Snape as Byronic hero

melclaros <melclaros@yahoo.com> melclaros at yahoo.com
Wed Dec 18 21:59:17 UTC 2002


No: HPFGUIDX 48503

--- In HPforGrownups at yahoogroups.com, "kiricat2001 <Zarleycat at a...>" 
> clear that JKR is not trying to portray Snape as a physically 
> attractive man. Nor, to my recollection, is there any instance in 
the 
> books where any implication is made that any of the other 
characters 
> see him as attractive.  

  <snip>

> Marianne, who freely admits she doesn't understand the Snape 
> attraction factor that's out there, but who also thinks Snape is 
the  most layered, interesting character in all of Potterverse.



Oh, but there you have it, Marianne.
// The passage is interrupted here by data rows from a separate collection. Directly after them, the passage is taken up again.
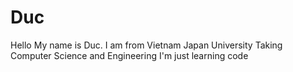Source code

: # Duc
Hello My name is Duc. I am from Vietnam Japan University Taking Computer Science and Engineering
I'm just learning code 
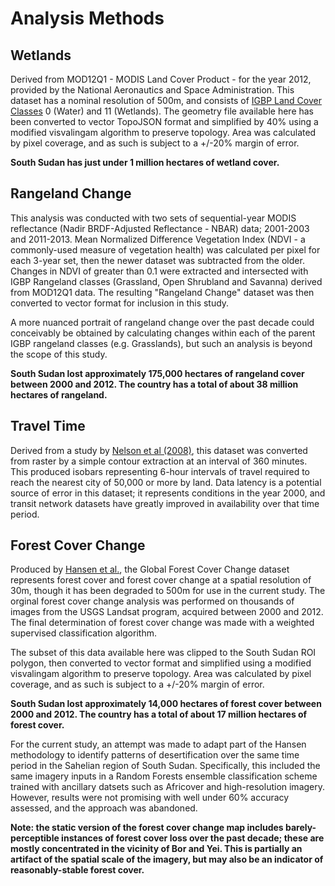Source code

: # Analysis Methods

## Wetlands
Derived from MOD12Q1 - MODIS Land Cover Product - for the year 2012, provided by the National Aeronautics and Space Administration. This dataset has a nominal resolution of 500m, and consists of [IGBP Land Cover Classes](https://lpdaac.usgs.gov/products/modis_products_table/mcd12q1) 0 (Water) and 11 (Wetlands). The geometry file available here has been converted to vector TopoJSON format and simplified by 40% using a modified visvalingam algorithm to preserve topology. Area was calculated by pixel coverage, and as such is subject to a +/-20% margin of error.

__South Sudan has just under 1 million hectares of wetland cover.__


## Rangeland Change
This analysis was conducted with two sets of sequential-year MODIS reflectance (Nadir BRDF-Adjusted Reflectance - NBAR) data; 2001-2003 and 2011-2013. Mean Normalized Difference Vegetation Index (NDVI - a commonly-used measure of vegetation health) was calculated per pixel for each 3-year set, then the newer dataset was subtracted from the older. Changes in NDVI of greater than 0.1 were extracted and intersected with IGBP Rangeland classes (Grassland, Open Shrubland and Savanna) derived from MOD12Q1 data. The resulting "Rangeland Change" dataset was then converted to vector format for inclusion in this study.

A more nuanced portrait of rangeland change over the past decade could conceivably be obtained by calculating changes within each of the parent IGBP rangeland classes (e.g. Grasslands), but such an analysis is beyond the scope of this study.

__South Sudan lost approximately 175,000 hectares of rangeland cover between 2000 and 2012. The country has a total of about 38 million hectares of rangeland.__

## Travel Time
Derived from a study by [Nelson et al (2008)](http://bioval.jrc.ec.europa.eu/products/gam/index.htm), this dataset was converted from raster by a simple contour extraction at an interval of 360 minutes. This produced isobars representing 6-hour intervals of travel required to reach the nearest city of 50,000 or more by land. Data latency is a potential source of error in this dataset; it represents conditions in the year 2000, and transit network datasets have greatly improved in availability over that time period.

## Forest Cover Change
Produced by [Hansen et al.](http://www.sciencemag.org/content/342/6160/850), the Global Forest Cover Change dataset represents forest cover and forest cover change at a spatial resolution of 30m, though it has been degraded to 500m for use in the current study. The orginal forest cover change analysis was performed on thousands of images from the USGS Landsat program, acquired between 2000 and 2012. The final determination of forest cover change was made with a weighted supervised classification algorithm.

The subset of this data available here was clipped to the South Sudan ROI polygon, then converted to vector format and simplified using a modified visvalingam algorithm to preserve topology. Area was calculated by pixel coverage, and as such is subject to a +/-20% margin of error.

__South Sudan lost approximately 14,000 hectares of forest cover between 2000 and 2012. The country has a total of about 17 million hectares of forest cover.__

For the current study, an attempt was made to adapt part of the Hansen methodology to identify patterns of desertification over the same time period in the Sahelian region of South Sudan. Specifically, this included the same imagery inputs in a Random Forests ensemble classification scheme trained with ancillary datsets such as Africover and high-resolution imagery. However, results were not promising with well under 60% accuracy assessed, and the approach was abandoned.

__Note: the static version of the forest cover change map includes barely-perceptible instances of forest cover loss over the past decade; these are mostly concentrated in the vicinity of Bor and Yei. This is partially an artifact of the spatial scale of the imagery, but may also be an indicator of reasonably-stable forest cover.__
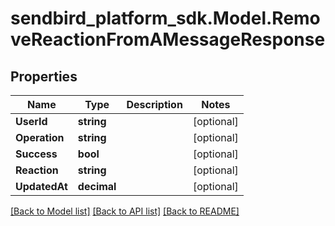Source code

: 
# sendbird_platform_sdk.Model.RemoveReactionFromAMessageResponse

## Properties

Name | Type | Description | Notes
------------ | ------------- | ------------- | -------------
**UserId** | **string** |  | [optional] 
**Operation** | **string** |  | [optional] 
**Success** | **bool** |  | [optional] 
**Reaction** | **string** |  | [optional] 
**UpdatedAt** | **decimal** |  | [optional] 

[[Back to Model list]](../README.md#documentation-for-models)
[[Back to API list]](../README.md#documentation-for-api-endpoints)
[[Back to README]](../README.md)


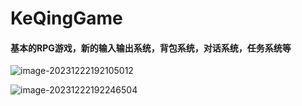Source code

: # KeQingGame

#### 基本的RPG游戏，新的输入输出系统，背包系统，对话系统，任务系统等

![image-20231222192105012](C:\Users\13516\AppData\Roaming\Typora\typora-user-images\image-20231222192105012.png)

![image-20231222192246504](C:\Users\13516\AppData\Roaming\Typora\typora-user-images\image-20231222192246504.png)
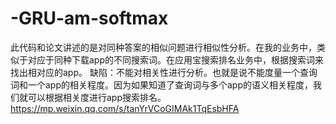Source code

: # -GRU-am-softmax
此代码和论文讲述的是对同种答案的相似问题进行相似性分析。在我的业务中，类似于对应于同种下载app的不同搜索词。在应用宝搜索排名业务中，根据搜索词来找出相对应的app。
缺陷：不能对相关性进行分析。也就是说不能度量一个查询词和一个app的相关程度。因为如果知道了查询词与多个app的语义相关程度，我们就可以根据相关度进行app搜索排名。https://mp.weixin.qq.com/s/tanYrVCoGIMAk1TqEsbHFA

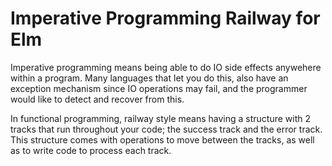 # Imperative Programming Railway for Elm

Imperative programming means being able to do IO side effects anywehere within 
a program. Many languages that let you do this, also have an exception mechanism
since IO operations may fail, and the programmer would like to detect and recover
from this.

In functional programming, railway style means having a structure with 2 tracks
that run throughout your code; the success track and the error track. This 
structure comes with operations to move between the tracks, as well as to write
code to process each track.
His attractiveness in a 
nutshell. Snape's attractiveness (putting aside the movie portrayal--
a whole 'nother Snape layer) is *not* necessarily in his physcial 
appearance. Of course, as someone pointed out earlier, if Rowling was 
really trying to make him *completly* physically unattractive, she 
should have created him more in the image of Pettigrew. 
The closest one (ok, me) could come to using any physical trait as 
described by Rowling as part of his attraction would be her 
descriptions of his voice and the way he uses it and the same with 
the way he moves. 
The attraction of the *character* is, as you yourself say is in his 
complexity, his multifaceted, multilayered portrayal as laid out by 
Rowling, one tantalizing hint at a time and the mystery surrounding 
his motives.
Does that make him Byronic? Perhaps. 
I think Snape himself might give a little self-satisfied smirk and 
like to consider himself "mad, bad and dangerous to know." Not 
necessarily Byronic, more Byron like.